▸ **Input data**
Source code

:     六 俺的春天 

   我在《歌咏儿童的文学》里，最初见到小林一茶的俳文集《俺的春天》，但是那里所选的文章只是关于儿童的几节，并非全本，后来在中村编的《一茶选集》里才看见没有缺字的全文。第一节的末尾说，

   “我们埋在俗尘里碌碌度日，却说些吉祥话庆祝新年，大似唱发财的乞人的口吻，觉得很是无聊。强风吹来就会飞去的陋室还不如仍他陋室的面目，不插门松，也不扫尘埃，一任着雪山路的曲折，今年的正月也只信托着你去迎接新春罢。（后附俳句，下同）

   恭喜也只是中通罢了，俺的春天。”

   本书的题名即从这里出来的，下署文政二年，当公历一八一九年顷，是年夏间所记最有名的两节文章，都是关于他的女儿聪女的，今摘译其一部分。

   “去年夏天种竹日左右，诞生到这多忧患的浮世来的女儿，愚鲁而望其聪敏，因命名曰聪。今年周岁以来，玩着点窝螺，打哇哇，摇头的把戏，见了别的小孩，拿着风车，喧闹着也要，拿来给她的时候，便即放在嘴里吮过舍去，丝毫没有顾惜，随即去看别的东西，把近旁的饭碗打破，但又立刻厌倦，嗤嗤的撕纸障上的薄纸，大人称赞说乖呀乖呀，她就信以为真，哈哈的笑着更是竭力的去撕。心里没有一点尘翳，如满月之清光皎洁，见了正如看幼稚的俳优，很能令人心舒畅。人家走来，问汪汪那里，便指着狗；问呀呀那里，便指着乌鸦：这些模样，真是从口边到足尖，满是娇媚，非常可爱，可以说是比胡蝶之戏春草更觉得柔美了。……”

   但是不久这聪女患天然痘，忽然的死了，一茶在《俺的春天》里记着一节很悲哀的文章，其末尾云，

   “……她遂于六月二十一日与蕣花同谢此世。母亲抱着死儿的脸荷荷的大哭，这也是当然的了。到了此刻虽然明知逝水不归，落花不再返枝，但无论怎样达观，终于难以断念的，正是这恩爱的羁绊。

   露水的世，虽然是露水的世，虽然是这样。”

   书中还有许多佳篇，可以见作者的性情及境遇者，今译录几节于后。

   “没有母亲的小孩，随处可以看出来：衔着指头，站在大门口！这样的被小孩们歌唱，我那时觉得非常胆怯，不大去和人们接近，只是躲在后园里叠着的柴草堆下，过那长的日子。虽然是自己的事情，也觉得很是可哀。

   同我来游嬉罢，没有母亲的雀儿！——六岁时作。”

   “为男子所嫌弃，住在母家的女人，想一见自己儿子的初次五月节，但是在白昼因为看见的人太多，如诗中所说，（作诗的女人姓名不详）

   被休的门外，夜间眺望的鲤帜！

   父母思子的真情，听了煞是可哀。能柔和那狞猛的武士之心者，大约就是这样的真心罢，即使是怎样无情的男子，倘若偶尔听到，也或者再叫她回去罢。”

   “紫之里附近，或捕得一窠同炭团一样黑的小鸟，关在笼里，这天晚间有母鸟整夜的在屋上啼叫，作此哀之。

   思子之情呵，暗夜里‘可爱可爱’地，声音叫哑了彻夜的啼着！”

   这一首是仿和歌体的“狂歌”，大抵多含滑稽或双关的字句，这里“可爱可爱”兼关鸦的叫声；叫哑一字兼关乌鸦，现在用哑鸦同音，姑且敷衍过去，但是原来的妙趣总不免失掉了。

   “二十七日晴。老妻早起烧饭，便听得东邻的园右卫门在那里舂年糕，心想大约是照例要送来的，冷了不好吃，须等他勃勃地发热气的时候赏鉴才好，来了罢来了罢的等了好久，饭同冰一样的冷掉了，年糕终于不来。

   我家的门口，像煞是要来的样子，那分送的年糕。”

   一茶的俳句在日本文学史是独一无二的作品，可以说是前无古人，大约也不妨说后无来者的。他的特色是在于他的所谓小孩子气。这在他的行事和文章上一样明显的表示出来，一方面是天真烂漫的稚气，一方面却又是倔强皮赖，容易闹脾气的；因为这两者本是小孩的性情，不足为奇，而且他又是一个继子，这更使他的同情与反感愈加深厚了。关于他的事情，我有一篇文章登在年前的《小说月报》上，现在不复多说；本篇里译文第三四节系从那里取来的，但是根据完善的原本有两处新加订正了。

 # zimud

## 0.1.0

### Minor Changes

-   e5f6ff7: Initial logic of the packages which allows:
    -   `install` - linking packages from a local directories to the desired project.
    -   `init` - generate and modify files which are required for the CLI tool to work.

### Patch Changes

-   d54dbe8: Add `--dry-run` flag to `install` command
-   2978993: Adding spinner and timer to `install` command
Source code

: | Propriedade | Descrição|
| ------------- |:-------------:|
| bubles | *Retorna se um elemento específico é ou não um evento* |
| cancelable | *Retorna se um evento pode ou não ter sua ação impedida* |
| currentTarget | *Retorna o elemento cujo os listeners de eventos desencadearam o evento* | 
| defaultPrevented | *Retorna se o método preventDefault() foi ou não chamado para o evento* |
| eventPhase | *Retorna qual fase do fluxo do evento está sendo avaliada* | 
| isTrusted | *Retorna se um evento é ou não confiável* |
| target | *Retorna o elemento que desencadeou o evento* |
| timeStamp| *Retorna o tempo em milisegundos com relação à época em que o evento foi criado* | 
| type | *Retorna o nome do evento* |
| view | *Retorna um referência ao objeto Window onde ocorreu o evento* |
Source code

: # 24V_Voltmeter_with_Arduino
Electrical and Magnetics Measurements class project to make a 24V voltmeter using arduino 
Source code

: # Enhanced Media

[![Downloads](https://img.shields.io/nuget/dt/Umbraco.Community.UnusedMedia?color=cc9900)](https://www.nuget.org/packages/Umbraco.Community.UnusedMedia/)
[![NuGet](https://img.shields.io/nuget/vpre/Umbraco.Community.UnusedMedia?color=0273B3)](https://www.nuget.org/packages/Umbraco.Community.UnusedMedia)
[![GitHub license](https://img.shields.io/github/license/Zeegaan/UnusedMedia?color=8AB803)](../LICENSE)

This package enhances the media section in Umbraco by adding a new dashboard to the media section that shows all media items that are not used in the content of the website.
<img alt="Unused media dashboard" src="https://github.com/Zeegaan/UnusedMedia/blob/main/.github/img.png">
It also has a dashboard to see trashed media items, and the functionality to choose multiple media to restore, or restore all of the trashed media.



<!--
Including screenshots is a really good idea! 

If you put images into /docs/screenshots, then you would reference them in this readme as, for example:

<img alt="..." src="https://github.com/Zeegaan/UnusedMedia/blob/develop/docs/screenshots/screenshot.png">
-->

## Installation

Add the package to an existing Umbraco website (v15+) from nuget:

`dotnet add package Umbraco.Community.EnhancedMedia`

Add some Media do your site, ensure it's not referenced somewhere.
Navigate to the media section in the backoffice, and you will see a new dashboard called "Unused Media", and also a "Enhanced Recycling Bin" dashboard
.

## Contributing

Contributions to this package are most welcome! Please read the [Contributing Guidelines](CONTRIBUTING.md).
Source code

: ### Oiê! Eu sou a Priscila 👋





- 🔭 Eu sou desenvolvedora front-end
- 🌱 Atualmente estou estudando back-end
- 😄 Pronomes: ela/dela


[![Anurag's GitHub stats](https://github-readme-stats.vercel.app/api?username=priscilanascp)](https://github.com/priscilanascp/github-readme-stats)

▸ **Task details**
Please copy each line of the material that has the string "github" somewhere in it.

▸ **Reply**
[![GitHub license](https://img.shields.io/github/license/Zeegaan/UnusedMedia?color=8AB803)](../LICENSE)
<img alt="Unused media dashboard" src="https://github.com/Zeegaan/UnusedMedia/blob/main/.github/img.png">
<img alt="..." src="https://github.com/Zeegaan/UnusedMedia/blob/develop/docs/screenshots/screenshot.png">
[![Anurag's GitHub stats](https://github-readme-stats.vercel.app/api?username=priscilanascp)](https://github.com/priscilanascp/github-readme-stats)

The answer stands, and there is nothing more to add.